Ulster Unionist representatives from North Antrim have requested an urgent meeting with the Health Minister in order to prevent the likely closure of the Roddens and Pinewood Care Homes. The Party’s North Antrim MLA Robin Swann, and Councillor for Ballymoney Darryl Wilson, have sought the meeting as the homes continue to creep towards a permanent closure as a result of the Northern Health Trust’s continuation of an arbitrary ‘non-admissions’ policy.

Robin Swann MLA said:

“These homes have been treated appallingly over recent years. Whilst it is true that former Ministers were forced to belatedly intervene and prevent previously announced closures, by continuing to prevent the homes from admitting any new permanent residents means they are simply now being closed by stealth.

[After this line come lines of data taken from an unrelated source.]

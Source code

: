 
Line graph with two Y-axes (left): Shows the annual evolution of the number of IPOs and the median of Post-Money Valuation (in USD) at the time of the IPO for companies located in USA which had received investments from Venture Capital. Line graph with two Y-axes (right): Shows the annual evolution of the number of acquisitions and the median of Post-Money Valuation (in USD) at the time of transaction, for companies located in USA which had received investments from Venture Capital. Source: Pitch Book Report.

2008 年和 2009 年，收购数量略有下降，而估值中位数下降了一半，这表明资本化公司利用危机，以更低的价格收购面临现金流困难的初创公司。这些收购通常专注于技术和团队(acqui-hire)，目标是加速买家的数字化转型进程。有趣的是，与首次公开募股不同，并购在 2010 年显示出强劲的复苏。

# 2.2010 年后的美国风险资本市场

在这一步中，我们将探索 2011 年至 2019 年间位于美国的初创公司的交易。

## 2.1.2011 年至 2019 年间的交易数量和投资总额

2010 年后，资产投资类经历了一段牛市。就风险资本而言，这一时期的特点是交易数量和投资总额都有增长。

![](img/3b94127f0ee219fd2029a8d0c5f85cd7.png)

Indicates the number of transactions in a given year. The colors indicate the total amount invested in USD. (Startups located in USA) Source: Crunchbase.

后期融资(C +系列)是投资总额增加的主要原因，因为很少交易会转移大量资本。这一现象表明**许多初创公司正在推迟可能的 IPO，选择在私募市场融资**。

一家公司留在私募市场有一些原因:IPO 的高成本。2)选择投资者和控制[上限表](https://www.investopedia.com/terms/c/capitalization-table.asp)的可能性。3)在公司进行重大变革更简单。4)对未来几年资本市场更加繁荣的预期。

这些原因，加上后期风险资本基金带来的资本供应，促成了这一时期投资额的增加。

“Outrageously, at the same time these homes are being continually downgraded, hundreds of older people are being forced to stay in local hospitals longer than they medically need to after treatment as a result of inadequate step down facilities and care packages. Recently I revealed that last year alone 2,700 hospital discharges were delayed at the Causeway Hospital and a further 9,700 at Antrim. The major contributory factor to the backlog was the failure by the Northern Trust to put enough care packages into the community, and as a result many older people are being unfairly labelled ‘bed blockers’.

“This is an issue I directly challenged the Health Minister on in the Assembly this week but she still failed to see the obvious necessities of keeping the Roddens and Pinewood open. I believe she, and her predecessors, have failed in their obligations to our older people.”

Councillor Darryl Wilson said:

“Both the Roddens and Pinewood Cares Homes are very highly regarded for not only providing top quality care, but also a welcome source of local employment in the Ballymoney and Ballymena areas for many years. If they were to close, it would devastate the local communities and see residents cruelly being sent further away from their loved ones.

“The way that the residents and staff have been treated over recent years has been reprehensible. It is wholly misleading for Health Ministers to say the homes were ‘saved’ as the ban on new admissions means the number of residents in the two homes continues to decline. I now fear it is only a matter of time before the Health and Social Care Board in Belfast conveniently finds that their artificially low resident numbers make them ‘unsustainable’.  I am entirely confident that the demand for all these care home places exist in the community, they just need to be allowed to take them up.”

“The current Health Minister’s Party previously made a lot of noise when it was previously announced that the homes were to be closed. It is now time for Michelle O’Neill to step up to the plate and intervene to save these homes. Their future is entirely dependent on being allowed to admit new residents, and a long overdue commitment to bring the facilities up to modern standards.”